The movie rights for Wool have been obtained by Ridley Scott and Steve Zaillian.
And while I thought Wool was good and Fifty Shades bad, these diaries aren't so much about the content of these two e-books, but upon the impact that they have both had on the way books are published and sold. For reviews of ebooks themselves, you should check out Caedy's series, every other Sunday, What's on your E-Reader?
I have an update on the fate of some of the 5.3 million copies of 50 Shades of Grey that were sold in Great Britain. It seems that they are flooding the charity shops of England. I guess after one read people are already bored with the series and dumping their copies onto charities for re-sale. WeBuyBooks.co.uk has thousands of copies but no buyers.
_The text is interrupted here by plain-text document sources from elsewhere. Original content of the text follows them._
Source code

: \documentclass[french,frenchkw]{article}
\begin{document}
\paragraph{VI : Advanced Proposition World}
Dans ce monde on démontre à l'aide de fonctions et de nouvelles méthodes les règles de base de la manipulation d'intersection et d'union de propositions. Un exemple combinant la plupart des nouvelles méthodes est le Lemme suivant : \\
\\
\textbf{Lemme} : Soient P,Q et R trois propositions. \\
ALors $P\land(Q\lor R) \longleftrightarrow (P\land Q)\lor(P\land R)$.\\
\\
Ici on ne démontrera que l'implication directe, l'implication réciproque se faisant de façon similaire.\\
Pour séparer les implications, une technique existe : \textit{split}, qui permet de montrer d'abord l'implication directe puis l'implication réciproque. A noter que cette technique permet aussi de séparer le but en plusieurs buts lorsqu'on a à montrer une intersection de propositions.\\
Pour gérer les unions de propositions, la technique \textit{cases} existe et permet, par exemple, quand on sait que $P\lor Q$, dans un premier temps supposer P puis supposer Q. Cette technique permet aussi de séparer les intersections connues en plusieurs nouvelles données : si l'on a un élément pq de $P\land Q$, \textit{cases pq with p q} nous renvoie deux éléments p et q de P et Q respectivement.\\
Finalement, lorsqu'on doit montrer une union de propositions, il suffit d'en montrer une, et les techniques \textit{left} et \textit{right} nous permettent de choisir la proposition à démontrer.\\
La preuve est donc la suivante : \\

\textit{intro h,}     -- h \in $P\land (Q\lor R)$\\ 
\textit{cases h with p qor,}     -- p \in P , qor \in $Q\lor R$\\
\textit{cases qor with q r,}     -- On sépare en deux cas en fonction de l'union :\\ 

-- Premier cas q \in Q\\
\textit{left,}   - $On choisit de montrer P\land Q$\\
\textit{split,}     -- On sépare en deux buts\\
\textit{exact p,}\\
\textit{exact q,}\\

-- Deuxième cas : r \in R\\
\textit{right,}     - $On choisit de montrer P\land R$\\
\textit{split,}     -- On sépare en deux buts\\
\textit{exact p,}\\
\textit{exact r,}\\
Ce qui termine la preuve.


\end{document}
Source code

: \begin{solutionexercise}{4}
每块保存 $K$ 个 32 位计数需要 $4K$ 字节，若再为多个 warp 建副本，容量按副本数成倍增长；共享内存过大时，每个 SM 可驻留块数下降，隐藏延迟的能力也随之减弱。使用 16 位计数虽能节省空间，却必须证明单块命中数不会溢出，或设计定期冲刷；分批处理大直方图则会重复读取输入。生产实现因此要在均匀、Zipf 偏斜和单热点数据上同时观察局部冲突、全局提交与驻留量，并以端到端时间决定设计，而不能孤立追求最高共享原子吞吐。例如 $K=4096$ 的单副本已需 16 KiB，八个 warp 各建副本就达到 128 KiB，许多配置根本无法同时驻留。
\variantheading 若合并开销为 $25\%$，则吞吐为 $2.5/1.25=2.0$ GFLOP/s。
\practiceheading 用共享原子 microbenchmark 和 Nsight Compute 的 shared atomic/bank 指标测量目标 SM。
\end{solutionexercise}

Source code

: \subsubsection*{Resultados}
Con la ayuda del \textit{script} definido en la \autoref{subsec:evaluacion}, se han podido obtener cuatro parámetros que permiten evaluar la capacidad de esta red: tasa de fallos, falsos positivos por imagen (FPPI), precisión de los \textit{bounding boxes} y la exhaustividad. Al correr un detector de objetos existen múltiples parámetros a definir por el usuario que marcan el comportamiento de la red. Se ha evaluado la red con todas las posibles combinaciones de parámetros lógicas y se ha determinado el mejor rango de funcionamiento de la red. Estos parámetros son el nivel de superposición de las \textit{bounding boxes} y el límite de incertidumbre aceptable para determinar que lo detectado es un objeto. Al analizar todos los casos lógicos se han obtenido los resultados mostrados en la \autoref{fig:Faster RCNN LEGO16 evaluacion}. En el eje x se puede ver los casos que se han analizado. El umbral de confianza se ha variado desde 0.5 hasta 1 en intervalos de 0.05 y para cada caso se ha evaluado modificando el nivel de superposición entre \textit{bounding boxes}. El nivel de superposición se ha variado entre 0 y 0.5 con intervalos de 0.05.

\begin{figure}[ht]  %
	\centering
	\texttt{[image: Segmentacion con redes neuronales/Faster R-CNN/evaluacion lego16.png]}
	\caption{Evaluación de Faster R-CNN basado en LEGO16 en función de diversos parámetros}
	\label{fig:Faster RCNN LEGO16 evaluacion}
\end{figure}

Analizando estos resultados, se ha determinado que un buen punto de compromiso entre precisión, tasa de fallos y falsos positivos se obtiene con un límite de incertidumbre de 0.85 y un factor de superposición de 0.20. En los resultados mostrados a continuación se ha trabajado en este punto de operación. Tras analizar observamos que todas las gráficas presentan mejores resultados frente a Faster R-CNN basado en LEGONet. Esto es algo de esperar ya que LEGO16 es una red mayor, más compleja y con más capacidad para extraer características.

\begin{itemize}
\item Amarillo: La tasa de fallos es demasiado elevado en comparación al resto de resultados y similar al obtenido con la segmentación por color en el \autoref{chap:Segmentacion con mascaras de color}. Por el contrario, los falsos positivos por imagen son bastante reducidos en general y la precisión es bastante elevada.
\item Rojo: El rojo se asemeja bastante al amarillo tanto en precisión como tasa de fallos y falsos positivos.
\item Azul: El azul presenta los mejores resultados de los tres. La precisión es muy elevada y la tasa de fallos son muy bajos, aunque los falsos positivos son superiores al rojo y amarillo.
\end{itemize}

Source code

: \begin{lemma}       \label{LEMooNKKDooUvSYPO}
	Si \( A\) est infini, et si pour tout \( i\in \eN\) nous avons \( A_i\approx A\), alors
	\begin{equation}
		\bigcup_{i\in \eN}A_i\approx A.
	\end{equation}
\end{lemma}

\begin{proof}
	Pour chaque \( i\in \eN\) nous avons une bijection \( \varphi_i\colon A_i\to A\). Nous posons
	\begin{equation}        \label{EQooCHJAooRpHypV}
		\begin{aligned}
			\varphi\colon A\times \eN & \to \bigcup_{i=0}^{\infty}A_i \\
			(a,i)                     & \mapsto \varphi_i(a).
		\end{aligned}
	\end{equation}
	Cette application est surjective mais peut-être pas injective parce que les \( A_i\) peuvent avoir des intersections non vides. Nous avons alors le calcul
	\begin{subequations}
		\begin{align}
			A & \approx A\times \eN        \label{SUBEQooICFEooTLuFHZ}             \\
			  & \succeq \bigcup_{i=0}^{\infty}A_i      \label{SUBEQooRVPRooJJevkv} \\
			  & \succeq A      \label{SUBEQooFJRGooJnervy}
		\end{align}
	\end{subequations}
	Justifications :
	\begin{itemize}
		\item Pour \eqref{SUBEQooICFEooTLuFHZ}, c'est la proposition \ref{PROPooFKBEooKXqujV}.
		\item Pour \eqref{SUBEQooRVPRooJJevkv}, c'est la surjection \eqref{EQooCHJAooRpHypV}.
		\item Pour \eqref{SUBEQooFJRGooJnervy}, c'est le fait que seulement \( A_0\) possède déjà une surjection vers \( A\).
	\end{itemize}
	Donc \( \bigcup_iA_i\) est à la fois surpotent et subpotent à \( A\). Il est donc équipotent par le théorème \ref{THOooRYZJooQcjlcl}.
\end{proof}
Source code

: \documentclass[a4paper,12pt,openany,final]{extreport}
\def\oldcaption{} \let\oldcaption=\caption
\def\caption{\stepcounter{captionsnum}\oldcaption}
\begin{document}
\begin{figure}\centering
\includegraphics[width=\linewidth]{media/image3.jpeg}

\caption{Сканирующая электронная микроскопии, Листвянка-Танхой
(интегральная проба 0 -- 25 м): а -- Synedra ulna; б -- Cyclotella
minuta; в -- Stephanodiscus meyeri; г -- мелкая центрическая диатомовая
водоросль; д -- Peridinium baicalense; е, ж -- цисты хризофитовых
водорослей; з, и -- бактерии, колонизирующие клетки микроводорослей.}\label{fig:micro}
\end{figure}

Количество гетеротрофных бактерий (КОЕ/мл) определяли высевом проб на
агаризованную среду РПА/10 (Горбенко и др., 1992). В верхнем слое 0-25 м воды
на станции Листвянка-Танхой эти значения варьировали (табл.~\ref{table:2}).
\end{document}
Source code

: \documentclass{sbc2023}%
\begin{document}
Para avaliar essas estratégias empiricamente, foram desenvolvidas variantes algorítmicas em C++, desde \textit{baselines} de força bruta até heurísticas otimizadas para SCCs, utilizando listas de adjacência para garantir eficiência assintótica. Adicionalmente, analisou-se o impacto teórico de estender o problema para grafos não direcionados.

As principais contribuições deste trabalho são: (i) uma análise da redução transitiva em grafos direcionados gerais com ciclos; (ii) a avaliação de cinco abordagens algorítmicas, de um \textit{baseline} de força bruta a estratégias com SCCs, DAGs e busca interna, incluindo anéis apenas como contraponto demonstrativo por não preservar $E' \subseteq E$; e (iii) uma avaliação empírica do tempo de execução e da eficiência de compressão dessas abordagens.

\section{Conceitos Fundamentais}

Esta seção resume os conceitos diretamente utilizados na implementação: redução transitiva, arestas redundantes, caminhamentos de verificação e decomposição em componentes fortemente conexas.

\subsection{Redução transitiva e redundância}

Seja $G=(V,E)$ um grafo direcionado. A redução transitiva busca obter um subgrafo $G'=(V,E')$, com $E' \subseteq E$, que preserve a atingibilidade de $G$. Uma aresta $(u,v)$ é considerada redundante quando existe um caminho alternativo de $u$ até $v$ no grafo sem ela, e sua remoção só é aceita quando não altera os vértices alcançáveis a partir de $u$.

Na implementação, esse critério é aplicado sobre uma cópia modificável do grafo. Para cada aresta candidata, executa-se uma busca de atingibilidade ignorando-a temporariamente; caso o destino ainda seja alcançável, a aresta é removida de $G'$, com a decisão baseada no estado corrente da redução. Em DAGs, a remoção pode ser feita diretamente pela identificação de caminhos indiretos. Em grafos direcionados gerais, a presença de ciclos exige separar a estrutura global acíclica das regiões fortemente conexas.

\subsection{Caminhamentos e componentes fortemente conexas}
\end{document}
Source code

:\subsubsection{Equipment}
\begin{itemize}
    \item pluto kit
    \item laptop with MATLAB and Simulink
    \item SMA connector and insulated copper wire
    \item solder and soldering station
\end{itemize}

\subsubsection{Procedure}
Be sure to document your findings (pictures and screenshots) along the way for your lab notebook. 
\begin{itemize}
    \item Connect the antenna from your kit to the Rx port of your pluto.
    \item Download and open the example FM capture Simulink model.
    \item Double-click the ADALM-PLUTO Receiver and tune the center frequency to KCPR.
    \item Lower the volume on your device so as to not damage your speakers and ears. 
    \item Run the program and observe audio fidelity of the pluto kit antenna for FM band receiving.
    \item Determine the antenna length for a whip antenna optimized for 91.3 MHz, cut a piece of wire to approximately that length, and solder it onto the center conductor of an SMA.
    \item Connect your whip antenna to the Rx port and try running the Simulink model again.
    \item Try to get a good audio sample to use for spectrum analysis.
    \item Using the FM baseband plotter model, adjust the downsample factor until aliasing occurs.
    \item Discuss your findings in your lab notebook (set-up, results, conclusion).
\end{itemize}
According to their Marketing Manager, Ben Wadsworth, "People are offloading them now in droves as all the hype has died down, its becoming a paper mountain."
Unfortunately, The Telegraph further reports that the glue used in the binding makes the books impossible to recycle in Britain. So not only was the trilogy a literary disaster, it looks like it may become an ecological one as well. What ever will we do with all of these useless books that cannot even be recycled?
Well, there is a Facebook page to help, 50 Ways to Kill 50 Shades of Grey. And Zeljka Marosevic of Melville House has some additional suggestions for their disposal at Moby Lives. Personally, I think we should ship them down to the inmates at GITMO. Even though I would consider that cruel and unusual punishment, the detainees do not agree. According to Rep Jim Moran, D-VA, who toured the camp this summer, he was told that the high value detainees enjoy the trilogy:
"Rather than the Quran, the book that is requested most by the [high-value detainees] is Fifty Shades of Grey. They've read the entire series in English, but we were willing to translate it," Moran, who advocates for closing the facility, told HuffPost. "I guess there's not much going on, these guys are going nowhere, so what the hell."
Clearly, there are some books that should
only be published in e-book format. Much easier to get rid of an eBook without relying on additional landfills.